But art did prefigure life in a hopscotch manner in the Bishop case, as middle-aged Dr. Amy perhaps was a fossil from the fifties, a decade before bras & other accoutrements of an earlier femininity were consigned to the dustbin of history:
two middle-aged classics of genre literature eerily prefigure aspects of the Bishop case. In William March’s 1954 novel “The Bad Seed,” later adapted for both stage and film, an 8-year-old girl viciously murders a classmate but is protected by her mother, only to kill again. This parallels the allegations in Dr.
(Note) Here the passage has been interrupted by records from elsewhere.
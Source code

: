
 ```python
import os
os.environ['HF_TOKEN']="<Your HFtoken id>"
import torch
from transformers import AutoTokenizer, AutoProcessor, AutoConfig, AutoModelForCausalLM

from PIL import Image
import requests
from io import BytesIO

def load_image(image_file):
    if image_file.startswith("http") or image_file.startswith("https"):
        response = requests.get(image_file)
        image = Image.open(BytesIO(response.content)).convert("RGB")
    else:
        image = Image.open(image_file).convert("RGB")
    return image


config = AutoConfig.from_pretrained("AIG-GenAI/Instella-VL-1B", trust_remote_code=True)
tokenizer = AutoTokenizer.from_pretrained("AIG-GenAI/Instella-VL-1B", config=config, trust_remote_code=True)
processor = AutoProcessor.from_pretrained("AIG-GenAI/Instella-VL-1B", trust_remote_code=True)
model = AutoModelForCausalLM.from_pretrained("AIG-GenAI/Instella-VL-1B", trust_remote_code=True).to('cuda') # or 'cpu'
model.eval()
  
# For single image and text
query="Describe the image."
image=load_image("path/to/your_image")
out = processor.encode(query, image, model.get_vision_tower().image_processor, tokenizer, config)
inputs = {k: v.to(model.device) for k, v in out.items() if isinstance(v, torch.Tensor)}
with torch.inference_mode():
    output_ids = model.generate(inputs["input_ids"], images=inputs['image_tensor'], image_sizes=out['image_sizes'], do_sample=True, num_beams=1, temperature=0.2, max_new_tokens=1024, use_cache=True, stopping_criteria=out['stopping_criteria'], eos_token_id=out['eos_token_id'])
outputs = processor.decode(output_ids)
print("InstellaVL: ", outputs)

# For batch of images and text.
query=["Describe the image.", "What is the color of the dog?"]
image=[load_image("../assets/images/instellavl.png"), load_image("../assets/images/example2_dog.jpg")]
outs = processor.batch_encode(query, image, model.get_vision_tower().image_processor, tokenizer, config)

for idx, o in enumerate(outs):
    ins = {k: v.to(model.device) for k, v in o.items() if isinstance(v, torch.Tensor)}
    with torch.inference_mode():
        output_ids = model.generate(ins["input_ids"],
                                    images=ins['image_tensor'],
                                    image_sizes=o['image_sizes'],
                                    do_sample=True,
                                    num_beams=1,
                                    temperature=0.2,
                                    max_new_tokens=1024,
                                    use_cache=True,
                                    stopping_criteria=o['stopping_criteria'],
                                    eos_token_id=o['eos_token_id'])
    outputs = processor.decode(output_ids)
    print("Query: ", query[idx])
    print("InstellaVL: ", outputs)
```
Bishop’s case, at least according to the resurfaced police report on the death of her brother nearly a quarter-century ago.
No genre writer had sharper antennae than Shirley Jackson, whose gothic classic, “We Have Always Lived in the Castle,” first published in 1962, was reissued last fall. Its narrator is an 18-year-old multiple murderess who lives with her devoted sister and fantasizes about killing again. She is “socially maladroit, highly self-conscious, and disdainful of others,” Joyce Carol Oates wrote in a penetrating essay recently in The New York Review of Books. “She is ‘special.’ ” Words that ring ominously in the context of Dr. Bishop.
Ms. Oates, of course, has examined violence as thoroughly as any living American writer. When I asked her what she made of the case, she drew an implicit comparison between Dr. Bishop and Shirley Jackson’s narrator: “She is a sociopath and has been enabled through her life by individuals around her who shielded her from punishment.”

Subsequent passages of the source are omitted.